══ Given entries ══

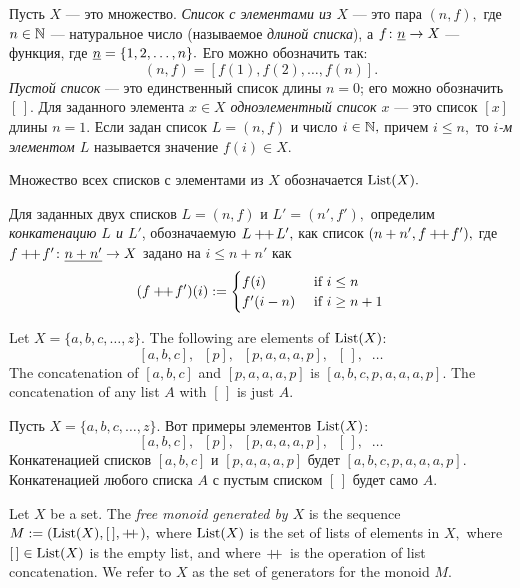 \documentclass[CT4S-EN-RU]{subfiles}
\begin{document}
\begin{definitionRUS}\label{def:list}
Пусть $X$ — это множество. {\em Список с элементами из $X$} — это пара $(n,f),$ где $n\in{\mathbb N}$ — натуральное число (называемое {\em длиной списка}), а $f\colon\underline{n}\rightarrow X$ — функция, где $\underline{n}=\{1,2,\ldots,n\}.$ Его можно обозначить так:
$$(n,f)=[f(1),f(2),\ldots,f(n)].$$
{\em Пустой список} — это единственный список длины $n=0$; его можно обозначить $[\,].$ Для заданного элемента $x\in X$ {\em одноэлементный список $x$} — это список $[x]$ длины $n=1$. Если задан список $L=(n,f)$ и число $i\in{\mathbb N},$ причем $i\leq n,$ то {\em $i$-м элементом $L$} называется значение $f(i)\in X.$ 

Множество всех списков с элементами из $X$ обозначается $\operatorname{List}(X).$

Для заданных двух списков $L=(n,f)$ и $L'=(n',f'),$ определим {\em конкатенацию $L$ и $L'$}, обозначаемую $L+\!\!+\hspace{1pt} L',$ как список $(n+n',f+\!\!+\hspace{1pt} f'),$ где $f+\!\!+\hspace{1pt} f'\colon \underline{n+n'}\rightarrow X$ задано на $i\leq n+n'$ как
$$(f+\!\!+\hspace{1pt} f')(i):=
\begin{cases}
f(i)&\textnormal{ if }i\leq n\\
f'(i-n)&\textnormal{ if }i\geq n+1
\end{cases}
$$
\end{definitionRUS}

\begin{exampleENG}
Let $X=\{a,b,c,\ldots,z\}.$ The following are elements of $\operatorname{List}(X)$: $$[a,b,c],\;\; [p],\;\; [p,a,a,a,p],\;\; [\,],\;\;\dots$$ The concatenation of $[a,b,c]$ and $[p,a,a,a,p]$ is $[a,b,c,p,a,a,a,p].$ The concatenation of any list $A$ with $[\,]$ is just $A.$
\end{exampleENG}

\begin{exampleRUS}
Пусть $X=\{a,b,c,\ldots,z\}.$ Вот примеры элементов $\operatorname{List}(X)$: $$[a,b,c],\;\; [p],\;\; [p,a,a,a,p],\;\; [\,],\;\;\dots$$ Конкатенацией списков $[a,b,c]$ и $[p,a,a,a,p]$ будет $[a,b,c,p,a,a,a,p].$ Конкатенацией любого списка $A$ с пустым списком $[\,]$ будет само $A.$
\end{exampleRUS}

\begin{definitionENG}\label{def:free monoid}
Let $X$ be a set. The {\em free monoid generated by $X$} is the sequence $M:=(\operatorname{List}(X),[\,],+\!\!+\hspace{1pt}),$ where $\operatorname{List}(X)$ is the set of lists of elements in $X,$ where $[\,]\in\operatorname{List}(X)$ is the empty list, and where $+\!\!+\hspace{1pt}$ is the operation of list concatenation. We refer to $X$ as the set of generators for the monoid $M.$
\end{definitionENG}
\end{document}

═══

Retype exactly, please, only the lines of the entries that run from the one containing "Let $X$ be a" to the last.

Let $X$ be a set. The {\em free monoid generated by $X$} is the sequence $M:=(\operatorname{List}(X),[\,],+\!\!+\hspace{1pt}),$ where $\operatorname{List}(X)$ is the set of lists of elements in $X,$ where $[\,]\in\operatorname{List}(X)$ is the empty list, and where $+\!\!+\hspace{1pt}$ is the operation of list concatenation. We refer to $X$ as the set of generators for the monoid $M.$
\end{definitionENG}
\end{document}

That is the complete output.